Io trovo che il fatto di” sancire l’unione con un contratto” nel caso di separazione dei beni non sia affatto sinonimo del non impegnarsi ma abbia una sua profonda ragione d’essere visto l’andazzo di queste ultime decadi dove appunto l’istat ha rilevato la tendenza di ciò che è stato detto.Credo che il regime della separazione dei beni sia un antidoto abbastanza forte alla tendenza di coppia a non dover sopportare le prevaricazioni dell’uno sull’altro e non sia affatto un vincolo che produca separazioni in un rapporto di reciproco amore ed affetto.Anzi, è la salvaguardia della libertà individuale, prerogativa al vero vincolo affettivo,poichè credo che il legame fra due conviventi o persone coniugate poggi sulla libertà di entrambi dello stare insieme, dove ritengo che non ci debba essere nessun contratto che sancisca dove inizia quella dell’uno e dove finisca quella dell’altro.Semmai c’è da dire che è lo Stato, permeato da sempre da un modo di intendere comandato dalla Chiesa che per quanto riguarda il diritto testamentario fino ad oggi ha fissato dei limiti costrittivi alle persone obbligandole a sposarsi per avere benefici,pensioni in caso di successione, ecc. ecc, interpretando così in maniera distorsiva il sentimento che possa unire una coppia, riservando dei veri e propri ricatti materiali ed anche morali al fatto sentimentale.Per concludere io credo che alla base dell’unione ci debba essere sempre un sentimento che tenga vincolate le persone e che per vivere insieme non sia richiesto affatto di essere sposati.

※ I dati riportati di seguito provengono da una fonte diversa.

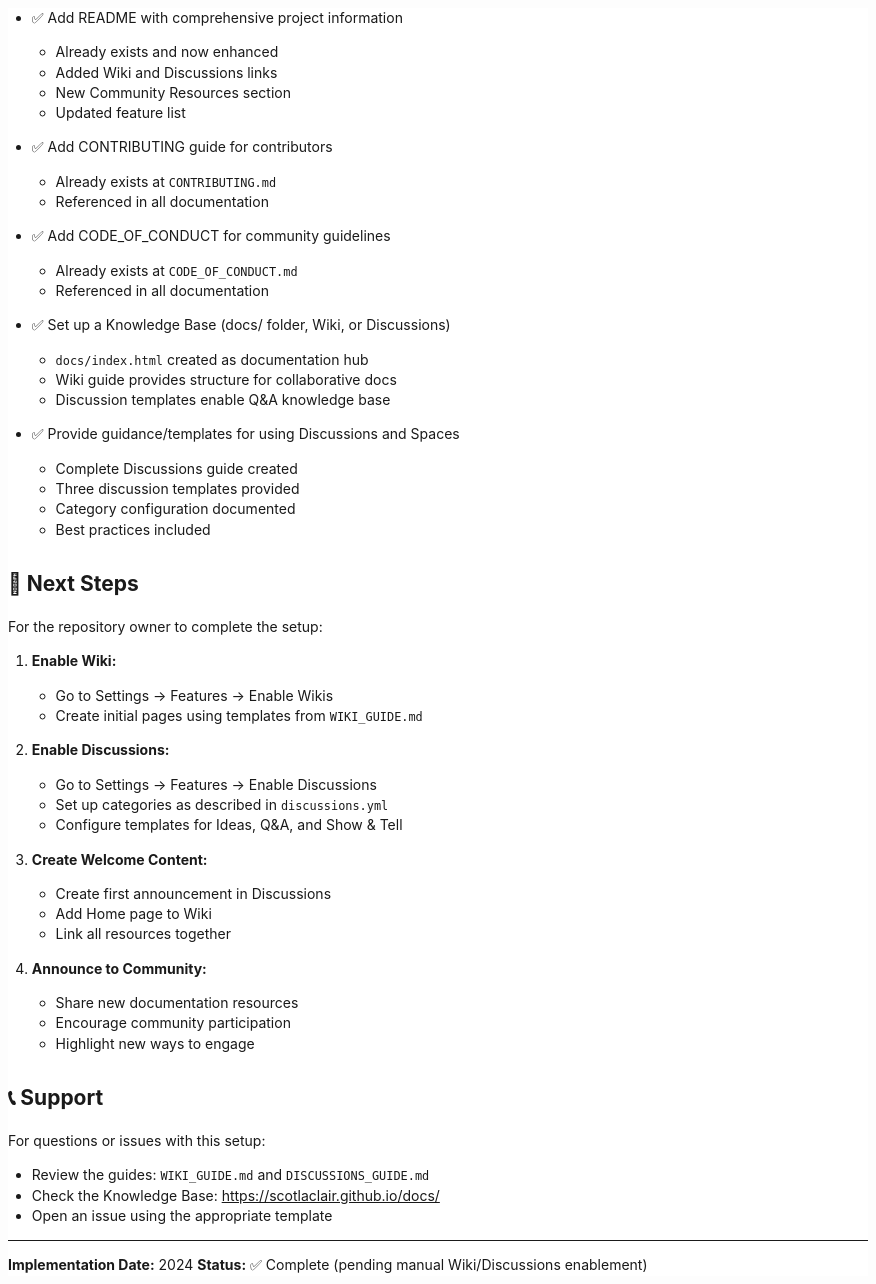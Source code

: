 - ✅ Add README with comprehensive project information
  - Already exists and now enhanced
  - Added Wiki and Discussions links
  - New Community Resources section
  - Updated feature list

- ✅ Add CONTRIBUTING guide for contributors
  - Already exists at `CONTRIBUTING.md`
  - Referenced in all documentation

- ✅ Add CODE_OF_CONDUCT for community guidelines
  - Already exists at `CODE_OF_CONDUCT.md`
  - Referenced in all documentation

- ✅ Set up a Knowledge Base (docs/ folder, Wiki, or Discussions)
  - `docs/index.html` created as documentation hub
  - Wiki guide provides structure for collaborative docs
  - Discussion templates enable Q&A knowledge base

- ✅ Provide guidance/templates for using Discussions and Spaces
  - Complete Discussions guide created
  - Three discussion templates provided
  - Category configuration documented
  - Best practices included

## 🚀 Next Steps

For the repository owner to complete the setup:

1. **Enable Wiki:**
   - Go to Settings → Features → Enable Wikis
   - Create initial pages using templates from `WIKI_GUIDE.md`

2. **Enable Discussions:**
   - Go to Settings → Features → Enable Discussions
   - Set up categories as described in `discussions.yml`
   - Configure templates for Ideas, Q&A, and Show & Tell

3. **Create Welcome Content:**
   - Create first announcement in Discussions
   - Add Home page to Wiki
   - Link all resources together

4. **Announce to Community:**
   - Share new documentation resources
   - Encourage community participation
   - Highlight new ways to engage

## 📞 Support

For questions or issues with this setup:
- Review the guides: `WIKI_GUIDE.md` and `DISCUSSIONS_GUIDE.md`
- Check the Knowledge Base: https://scotlaclair.github.io/docs/
- Open an issue using the appropriate template

---

**Implementation Date:** 2024
**Status:** ✅ Complete (pending manual Wiki/Discussions enablement)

Quello che la Chiesa recita secondo i suoi canoni religiosi ritengo non infici per nulla il sentimento e la stima di due esseri viventi che hanno deciso di vivere insieme,e se la società avesse seguito l’esempio laico fondato sul sentimento, tante compressioni e restrizioni della vita in comune sarebbero attenuate.Sacra Rota docet, tanto per dirne una,ma è solo un esempio.ll controllo delle azioni e dei pensieri degli uomini e delle donne deve essere prerogativa loro come è stato da sempre.Se si fa a meno di loro e della loro organizzazione e della loro etica,credo che si campi meglio,Questo è il mio modesto parere , che per un credente potrà apparire non accettabile, ma lo Stato ritengo debba contemplare ed allargare al massimo le sue strutture legislative per comprendere le esigenze laiche ed i bisogni delle persone che non hanno affatto necessità che glielo dica il prete che sia bene o male il fatto di stare insieme.Molti figli che si sà bene hanno bisogno del padre e della madre per crescere ed essere avviati alla vita, ma forse in tante famiglie il rapporto educativo non è detto che possa dipendere dal dualismo madre-padre.In certe coppie omosessuali formate da uomini e da donne probabilmente ricevono una educazione più giusta ed equilibrata che in quella di famiglie disastrate dove si fa a coltellate ogni giorno in casa nell’ambito delle quattro mura e nessuno se ne accorge.